Swan (Portuguese: Cisne) is a 2011 Portuguese film directed by Teresa Villaverde.

==Plot summary==
Vera is a singer in her thirties. She returns to Lisbon for the last performance of a concert tour. The warmth and beauty of Lisbon make anyone want to be happy. Her companion Pablo, whom she chose from among the many who answered her questionnaire and who is full of mysteries, helps her through sleepless nights. She has no family, but she wishes she did. Vera fears nothing and has no connections. In her house, far from everything, is Sam, the man she loves. They only understand each other from a distance, and through writing. The house is hers, but he has appeared to stay. He asks her to leave, because he needs to be alone; close to his things, but not with her. She is hurt, but agrees and leaves him.
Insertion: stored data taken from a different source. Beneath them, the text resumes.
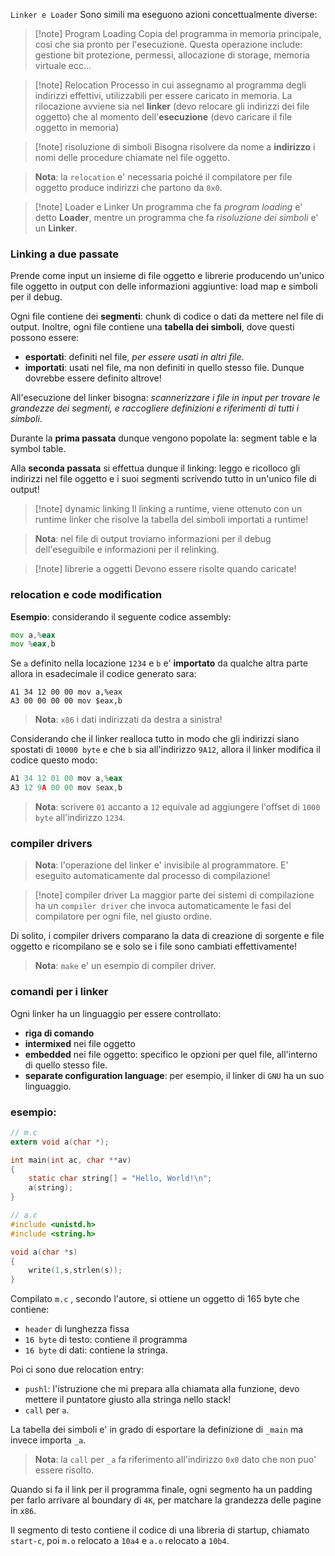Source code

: `Linker e Loader` Sono simili ma eseguono azioni concettualmente diverse:

> [!note] Program Loading
> Copia del programma in memoria principale, cosi che sia pronto per l'esecuzione. Questa operazione include: gestione bit protezione, permessi, allocazione di storage, memoria virtuale ecc...

> [!note] Relocation
> Processo in cui assegnamo al programma degli indirizzi effettivi, utilizzabili per essere caricato in memoria.
> La rilocazione avviene sia nel **linker** (devo relocare gli indirizzi dei file oggetto) che al momento dell'**esecuzione** (devo caricare il file oggetto in memoria)

> [!note] risoluzione di simboli
> Bisogna risolvere da nome a **indirizzo** i nomi delle procedure chiamate nel file oggetto. 

> **Nota**: la `relocation` e' necessaria poiché il compilatore per file oggetto produce indirizzi che partono da `0x0`. 

> [!note] Loader e Linker
Un programma che fa *program loading* e' detto **Loader**, mentre un programma che fa *risoluzione dei simboli* e' un **Linker**.

### Linking a due passate
Prende come input un insieme di file oggetto e librerie producendo un'unico file oggetto in output con delle informazioni aggiuntive: load map e simboli per il debug.

Ogni file contiene dei **segmenti**: chunk di codice o dati da mettere nel file di output.
Inoltre, ogni file contiene una **tabella dei simboli**, dove questi possono essere:
* **esportati**: definiti nel file, *per essere usati in altri file*.
* **importati**: usati nel file, ma non definiti in quello stesso file. Dunque dovrebbe essere definito altrove!

All'esecuzione del linker bisogna: *scannerizzare i file in input per trovare le grandezze dei segmenti, e raccogliere definizioni e riferimenti di tutti i simboli*.

Durante la **prima passata** dunque vengono popolate la: segment table e la symbol table.

Alla **seconda passata** si effettua dunque il linking: leggo e ricolloco gli indirizzi nel file oggetto e i suoi segmenti scrivendo tutto in un'unico file di output!

> [!note] dynamic linking
> Il linking a runtime, viene ottenuto con un runtime linker che risolve la tabella del simboli importati a runtime!

> **Nota**: nel file di output troviamo informazioni per il debug dell'eseguibile e informazioni per il relinking.

> [!note] librerie a oggetti
> Devono essere risolte quando caricate!

### relocation e code modification
**Esempio**: considerando il seguente codice assembly:
```asm
mov a,%eax
mov %eax,b
```

Se `a` definito nella locazione `1234` e `b` e' **importato** da qualche altra parte allora in esadecimale il codice generato sara:
```hex
A1 34 12 00 00 mov a,%eax
A3 00 00 00 00 mov $eax,b
```

> **Nota**: `x86` i dati indirizzati da destra a sinistra!

Considerando che il linker realloca tutto in modo che gli indirizzi siano spostati di `10000 byte` e che `b` sia all'indirizzo `9A12`, allora il linker modifica il codice questo modo:

```asm
A1 34 12 01 00 mov a,%eax
A3 12 9A 00 00 mov $eax,b
```

> **Nota**: scrivere `01` accanto a `12` equivale ad aggiungere l'offset di `1000 byte` all'indirizzo `1234`.

### compiler drivers

> **Nota**: l'operazione del linker e' invisibile al programmatore. E' eseguito automaticamente dal processo di compilazione!

> [!note] compiler driver
> La maggior parte dei sistemi di compilazione ha un `compiler driver` che invoca automaticamente le fasi del compilatore per ogni file, nel giusto ordine.

Di solito, i compiler drivers comparano la data di creazione di sorgente e file oggetto e ricompilano se e solo se i file sono cambiati effettivamente! 

> **Nota**: `make` e' un esempio di compiler driver.

### comandi per i linker
Ogni linker ha un linguaggio per essere controllato:
* **riga di comando**
* **intermixed** nei file oggetto
* **embedded** nei file oggetto: specifico le opzioni per quel file, all'interno di quello stesso file.
* **separate configuration language**: per esempio, il linker di `GNU` ha un suo linguaggio.

### esempio:
```c
// m.c
extern void a(char *);

int main(int ac, char **av)
{
	static char string[] = "Hello, World!\n";
	a(string);
}

// a.c
#include <unistd.h>
#include <string.h>

void a(char *s)
{
	write(1,s,strlen(s));
}
```

Compilato `m.c` , secondo l'autore, si ottiene un oggetto di 165 byte che contiene:
* `header` di lunghezza fissa
* `16 byte` di testo: contiene il programma
* `16 byte` di dati: contiene la stringa.

Poi ci sono due relocation entry:
* `pushl`: l'istruzione che mi prepara alla chiamata alla funzione, devo mettere il puntatore giusto alla stringa nello stack!
* `call` per `a`.

La tabella dei simboli e' in grado di esportare la definizione di `_main` ma invece importa `_a`.

> **Nota**: la `call` per `_a` fa riferimento all'indirizzo `0x0` dato che non puo' essere risolto.

Quando si fa il link per il programma finale, ogni segmento ha un padding per farlo arrivare al boundary di `4K`, per matchare la grandezza delle pagine in `x86`.

Il segmento di testo contiene il codice di una libreria di startup, chiamato `start-c`, poi `m.o` relocato a `10a4` e `a.o` relocato a `10b4`.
A child under Pablo's care commits an irreparable act, and something needs to be done.

==Cast==
- Beatriz Batarda as Vera
- Miguel Nunes as Pablo
- Israel Pimenta as Sam
- Sérgio Fernandes as Alce
- Rita Loureiro as Bela
- Marcello Urgeghe as Santis
- Tânia Paiva as Amy
- Carlos Guímaro as Taxista

==Reception==
The film was shown at the Orizzonti section of the 68th Venice International Film Festival.